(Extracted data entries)
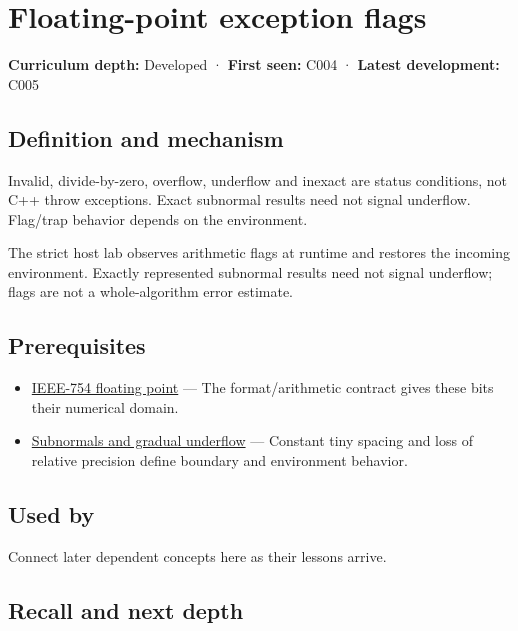 \hypertarget{appendix-ed8531b46754}{}\label{referencestart:appendix-ed8531b46754}
\section{Floating-point exception flags}\label{appendix-ed8531b46754-floating-point-exception-flags}

\textbf{Curriculum depth:} Developed · \textbf{First seen:} C004 · \textbf{Latest development:} C005

\subsection{Definition and mechanism}\label{appendix-ed8531b46754-definition-and-mechanism}

Invalid, divide-by-zero, overflow, underflow and inexact are status conditions, not C++ throw exceptions. Exact subnormal results need not signal underflow. Flag/trap behavior depends on the environment.

The strict host lab observes arithmetic flags at runtime and restores the incoming environment. Exactly represented subnormal results need not signal underflow; flags are not a whole-algorithm error estimate.

\subsection{Prerequisites}\label{appendix-ed8531b46754-prerequisites}

\begin{itemize}
\tightlist
\item
  \hyperref[appendix-343615f49ddf]{IEEE-754 floating point} --- The format/arithmetic contract gives these bits their numerical domain.
\item
  \hyperref[appendix-00a6e044c437]{Subnormals and gradual underflow} --- Constant tiny spacing and loss of relative precision define boundary and environment behavior.
\end{itemize}

\subsection{Used by}\label{appendix-ed8531b46754-used-by}

Connect later dependent concepts here as their lessons arrive.

\subsection{Recall and next depth}\label{appendix-ed8531b46754-recall-and-next-depth}

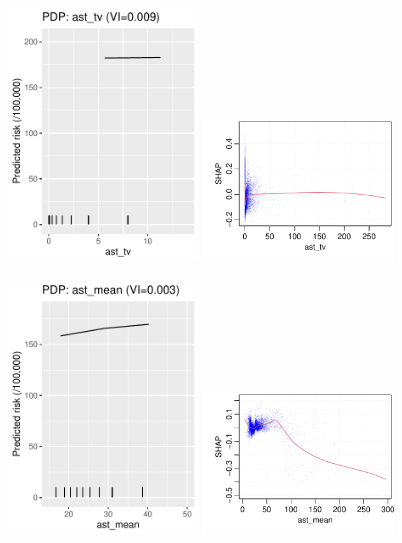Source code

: \documentclass[12pt]{article}
\begin{document}
\begin{figure}[h]
\centering
\includegraphics[width=0.45\textwidth]{figures/pdp/ast_tv.pdf}
\includegraphics[width=0.45\textwidth]{figures/shap/ast_tv.pdf}
\end{figure}
\begin{figure}[h]
\centering
\includegraphics[width=0.45\textwidth]{figures/pdp/ast_mean.pdf}
\includegraphics[width=0.45\textwidth]{figures/shap/ast_mean.pdf}
\end{figure}
\end{document}
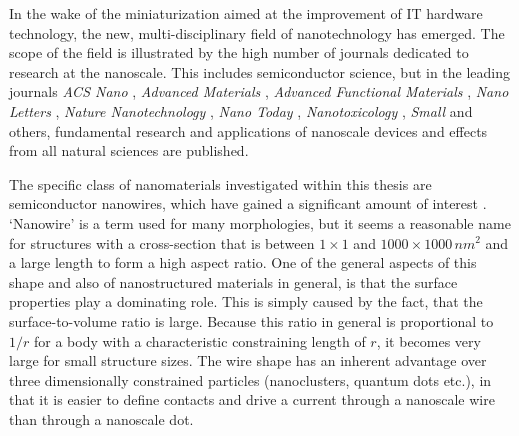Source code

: In the wake of the miniaturization aimed at the improvement of IT hardware technology, the new, multi-disciplinary field of nanotechnology has emerged. The scope of the field is illustrated by the high number of journals dedicated to research at the nanoscale. This includes semiconductor science, but in the leading journals \emph{ACS Nano} \cite{acs_nano_http://pubs.acs.org/journal/ancac3_2015}, \emph{Advanced Materials} \cite{advanced_materials_http://www.advmat./_2015}, \emph{Advanced Functional Materials} \cite{advanced_functional_materials_http://onlinelibrary.wiley.com/journal/10.1002/issn1616-3028_2015}, \emph{Nano Letters} \cite{nano_letters_http://pubs.acs.org/journal/nalefd_2015}, \emph{Nature Nanotechnology} \cite{nature_nanotechnology_http://www.nature.com/nnano_2015}, \emph{Nano Today} \cite{nano_today_http://journals.elsevier.com/17480132/nano-today/_2015}, \emph{Nanotoxicology} \cite{nanotoxicology_http://www.informahealthcare.com/nan_2015}, \emph{Small} \cite{small_http://www.small-journal.com/_2015} and others, fundamental research and applications of nanoscale devices and effects from all natural sciences are published.

The specific class of nanomaterials investigated within this thesis are semiconductor nanowires, which have gained a significant amount of  interest \cite{huang_room-temperature_2001,cui_nanowire_2001,duan_indium_2001,xia_one-dimensional_2003,lieber_functional_2007}. `Nanowire' is a term used for many morphologies, but it seems a reasonable name for structures with a cross-section that is between $1 \times 1$ and $1000 \times 1000\,nm^2$ and a large length to form a high aspect ratio. One of the general aspects of this shape and also of nanostructured materials in general, is that the surface properties play a dominating role. This is simply caused by the fact, that the surface-to-volume ratio is large. Because this ratio in general is proportional to $1/r$ for a body with a characteristic constraining length of $r$, it becomes very large for small structure sizes. The wire shape has an inherent advantage over three dimensionally constrained particles (nanoclusters, quantum dots etc.), in that it is easier to define contacts and drive a current through a nanoscale wire than through a nanoscale dot. 


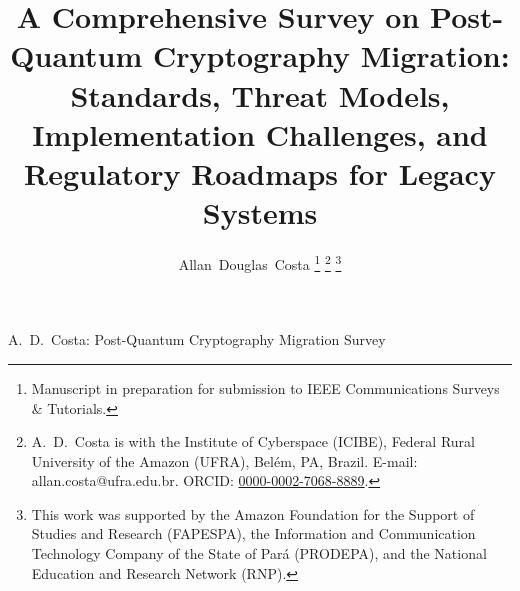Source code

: \documentclass[journal]{IEEEtran}
\begin{document}

\title{A Comprehensive Survey on Post-Quantum Cryptography Migration:\\
Standards, Threat Models, Implementation Challenges, and\\
Regulatory Roadmaps for Legacy Systems}

\author{Allan~Douglas~Costa%
\thanks{Manuscript in preparation for submission to IEEE Communications Surveys \& Tutorials.}%
\thanks{A.~D.~Costa is with the Institute of Cyberspace (ICIBE),
Federal Rural University of the Amazon (UFRA), Bel\'{e}m, PA, Brazil.
E-mail: allan.costa@ufra.edu.br.
ORCID: \href{https://orcid.org/0000-0002-7068-8889}{0000-0002-7068-8889}.}%
\thanks{This work was supported by the Amazon Foundation for the
Support of Studies and Research (FAPESPA), the Information and
Communication Technology Company of the State of Par\'{a} (PRODEPA),
and the National Education and Research Network (RNP).}%
}

%
{A.~D.~Costa: Post-Quantum Cryptography Migration Survey}

\maketitle
\end{document}
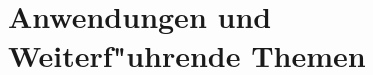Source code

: \documentclass{book}
\begin{document}
			\part{Anwendungen und Weiterf"uhrende Themen}
			
			\def\chapterauthor#1{{\large #1}\bigskip\bigskip}
			
			
			
			
			
			
			
			
			\vfill
			\pagebreak
			\ifodd\value{page}\else\null\clearpage\fi
			\rhead{}
			
			
		
\end{document}
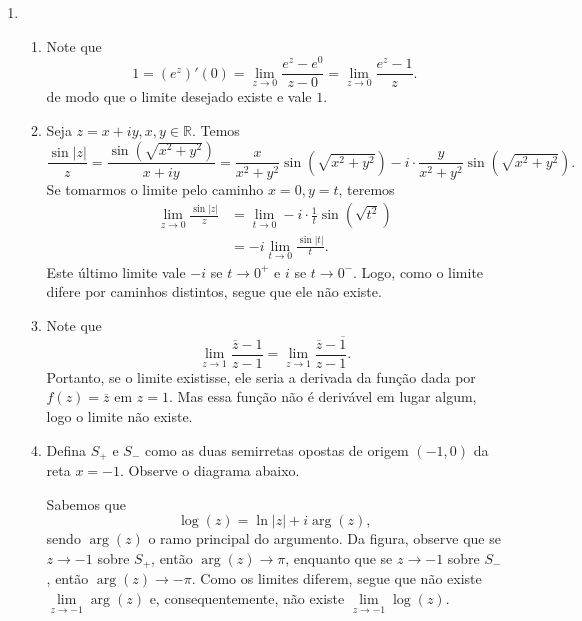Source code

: \documentclass[12pt,a4paper]{article}
\begin{document}
\begin{enumerate}
		\item 
		\begin{enumerate}
			\item Note que 
			$$
			1 = (e^z)'(0) = \lim\limits_{z\to 0} \frac{e^z - e^0}{z - 0} = \lim\limits_{z\to 0} \frac{e^z - 1}{z}.
			$$ 
			de modo que o limite desejado existe e vale $1$.
			
			\item Seja $z = x+iy, x,y\in\mathbb{R}$. Temos
			$$
			\frac{\sin|z|}{z} = \frac{\sin\left(\sqrt{x^2+y^2}\right)}{x+iy} = \frac{x}{x^2+y^2}\sin\left( \sqrt{x^2+y^2} \right) - i\cdot\frac{y}{x^2+y^2}\sin\left( \sqrt{x^2+y^2} \right).
			$$
			Se tomarmos o limite pelo caminho $x = 0, y = t$, teremos
			\begin{align*}
			\lim\limits_{z\to 0}\frac{\sin|z|}{z} &= \lim\limits_{t\to 0} -i\cdot\frac{1}{t}\sin\left( \sqrt{t^2} \right) \\ 
			&= -i\lim\limits_{t\to 0}\frac{\sin|t|}{t}.
			\end{align*}
			Este último limite vale $-i$ se $t\to 0^+$ e $i$ se $t\to 0^-$. Logo, como o limite difere por caminhos distintos, segue que ele não existe.
			
			\item Note que
			$$
			\lim\limits_{z\to 1} \frac{\overline{z} - 1}{z - 1} = \lim\limits_{z\to 1} \frac{\overline{z} - \overline{1}}{z - 1}.
			$$
			Portanto, se o limite existisse, ele seria a derivada da função dada por $f(z) = \overline{z}$ em $z=1$. Mas essa função não é derivável em lugar algum, logo o limite não existe.
			
			\item Defina $S_+$ e $S_-$ como as duas semirretas opostas de origem $(-1,0)$ da reta $x=-1$. Observe o diagrama abaixo.
			
			\begin{figure}[h!]
				\centering 
			\end{figure}
		Sabemos que 
		$$
		\log(z) = \ln|z| + i\arg(z),
		$$
		sendo $\arg(z)$ o ramo principal do argumento. Da figura, observe que se $z\to -1$ sobre $S_+$, então $\arg(z)\to \pi$, enquanto que se $z\to -1$ sobre $S_-$, então $\arg(z)\to -\pi$. Como os limites diferem, segue que não existe $\displaystyle{\lim\limits_{z\to -1}}\arg(z)$ e, consequentemente, não existe $\displaystyle{\lim\limits_{z\to -1}}\log(z)$.
			

\end{enumerate}
\end{enumerate}
\end{document}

▶ What you need to do: Where pictures appear, drop them, and reproduce exactly only the lines running from the beginning of the data to the line that contains "Invalid, divide-by-zero, overflow, underflow", inclusive.

▶ Solution for this problem:
 \hypertarget{appendix-ed8531b46754}{}\label{referencestart:appendix-ed8531b46754}
\section{Floating-point exception flags}\label{appendix-ed8531b46754-floating-point-exception-flags}

\textbf{Curriculum depth:} Developed · \textbf{First seen:} C004 · \textbf{Latest development:} C005

\subsection{Definition and mechanism}\label{appendix-ed8531b46754-definition-and-mechanism}

Invalid, divide-by-zero, overflow, underflow and inexact are status conditions, not C++ throw exceptions. Exact subnormal results need not signal underflow. Flag/trap behavior depends on the environment.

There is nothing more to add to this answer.